The corner of Bryan and Fitzhugh is a quiet place near midnight. A 24-hour 7-Eleven draws occasional clusters of people making last-minute beer runs. An Oriental seafood market used to occupy one corner, but it burned down a couple of years ago. Hall’s Hobby House, bristling with burglar bars, and Jimmy’s Food Store occupy the other two points of the intersection. Both stores close in the early evening.

The night is warm, unlike the night of February 27, 1987, when it rained hard and a cold wind blew. I gather my courage and ask a lone man if he knows anything about the events of that night. He does not. Another does not speak English. So I stand and watch. I’m waiting, I suppose, for the man who killed my brother.

In my imagination I have seen him a dozen times, appearing out of the shadows. He slowly walks into the center of my vision, not knowing I am there, and surveys the scene, looking satisfied. I picture him through a secondhand description of a man seen by a 7-Eleven customer that night. He is Hispanic, dressed in a blue T-shirt and red headband.

How convenient, and how much like a cheap crime novel.
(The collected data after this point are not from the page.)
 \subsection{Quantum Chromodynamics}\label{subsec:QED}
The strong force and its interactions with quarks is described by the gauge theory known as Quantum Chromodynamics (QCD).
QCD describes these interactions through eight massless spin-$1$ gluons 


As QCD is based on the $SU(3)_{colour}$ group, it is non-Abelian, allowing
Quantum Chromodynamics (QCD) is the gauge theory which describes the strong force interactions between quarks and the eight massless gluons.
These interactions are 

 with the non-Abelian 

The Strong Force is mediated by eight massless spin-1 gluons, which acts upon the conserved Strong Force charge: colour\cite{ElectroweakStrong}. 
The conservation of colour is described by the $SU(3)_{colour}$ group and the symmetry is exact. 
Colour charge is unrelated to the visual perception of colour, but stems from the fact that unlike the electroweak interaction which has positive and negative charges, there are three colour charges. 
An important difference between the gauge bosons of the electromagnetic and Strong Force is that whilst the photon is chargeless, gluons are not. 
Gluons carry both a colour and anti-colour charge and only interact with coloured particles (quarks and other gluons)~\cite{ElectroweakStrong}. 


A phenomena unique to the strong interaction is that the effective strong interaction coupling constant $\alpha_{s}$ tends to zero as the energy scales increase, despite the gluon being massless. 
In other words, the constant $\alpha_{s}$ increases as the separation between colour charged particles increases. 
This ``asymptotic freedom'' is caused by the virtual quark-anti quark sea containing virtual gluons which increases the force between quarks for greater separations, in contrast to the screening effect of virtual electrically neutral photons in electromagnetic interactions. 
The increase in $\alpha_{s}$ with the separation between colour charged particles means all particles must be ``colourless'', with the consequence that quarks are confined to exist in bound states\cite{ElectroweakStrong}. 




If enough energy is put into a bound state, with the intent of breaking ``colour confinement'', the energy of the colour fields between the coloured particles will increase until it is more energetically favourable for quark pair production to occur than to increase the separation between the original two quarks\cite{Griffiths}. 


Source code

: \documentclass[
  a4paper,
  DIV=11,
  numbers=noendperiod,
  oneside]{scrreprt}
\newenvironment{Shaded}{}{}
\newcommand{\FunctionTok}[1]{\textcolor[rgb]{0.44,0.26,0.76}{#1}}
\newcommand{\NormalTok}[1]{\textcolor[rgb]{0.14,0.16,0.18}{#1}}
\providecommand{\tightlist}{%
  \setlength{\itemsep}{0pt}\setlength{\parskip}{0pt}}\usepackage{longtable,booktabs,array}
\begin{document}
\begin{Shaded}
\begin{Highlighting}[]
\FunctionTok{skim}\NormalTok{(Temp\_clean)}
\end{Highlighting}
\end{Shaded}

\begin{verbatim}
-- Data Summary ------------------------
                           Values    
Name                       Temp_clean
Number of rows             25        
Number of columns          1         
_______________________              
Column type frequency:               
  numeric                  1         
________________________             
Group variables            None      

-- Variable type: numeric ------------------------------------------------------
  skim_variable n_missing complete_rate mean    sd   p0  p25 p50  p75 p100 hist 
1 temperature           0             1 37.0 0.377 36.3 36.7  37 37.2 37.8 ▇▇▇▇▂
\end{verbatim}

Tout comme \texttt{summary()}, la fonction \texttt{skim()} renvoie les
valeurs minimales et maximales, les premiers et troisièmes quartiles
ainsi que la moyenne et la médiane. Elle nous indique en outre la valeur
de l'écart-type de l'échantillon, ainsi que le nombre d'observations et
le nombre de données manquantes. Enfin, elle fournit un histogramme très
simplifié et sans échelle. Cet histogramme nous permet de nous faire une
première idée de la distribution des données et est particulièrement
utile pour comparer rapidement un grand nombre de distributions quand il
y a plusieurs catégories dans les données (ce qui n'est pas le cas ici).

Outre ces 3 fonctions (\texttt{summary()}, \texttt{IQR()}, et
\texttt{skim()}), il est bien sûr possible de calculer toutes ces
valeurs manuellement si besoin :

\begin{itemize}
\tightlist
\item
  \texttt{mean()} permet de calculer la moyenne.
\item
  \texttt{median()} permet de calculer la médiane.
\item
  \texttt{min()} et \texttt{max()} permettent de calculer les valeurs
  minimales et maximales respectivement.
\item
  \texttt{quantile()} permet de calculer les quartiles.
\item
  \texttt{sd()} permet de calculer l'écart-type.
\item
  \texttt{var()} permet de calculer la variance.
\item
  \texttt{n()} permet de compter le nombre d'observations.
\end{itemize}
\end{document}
The return to the scene. I would silently walk up to him, taking him by surprise. Before fleeing or coming at me with a knife, his eyes would meet mine, and in that instant I would know that he was the one.

Of course, nothing happens. The night brings no neat resolution to this baffling crime and no answers to the questions that have haunted my family for 18 months and may haunt us forever. I am in bed by 1 a.m., thinking as I do every night of my brother’s death and the life that preceded it.

•••

“Dan, this is Dad,” I vividly remember the voice inside the telephone saying early one Saturday morning. “I’m afraid I have some very bad news. Paul has been mugged.”

After a long pause, he answered my unasked question: Paul had suffered “massive brain damage.” We were on the phone for about 20 minutes, much of it silence broken by sputtered phrases of disbelief. Somehow arrangements were made for me to take the next available flight out of New York to Dallas.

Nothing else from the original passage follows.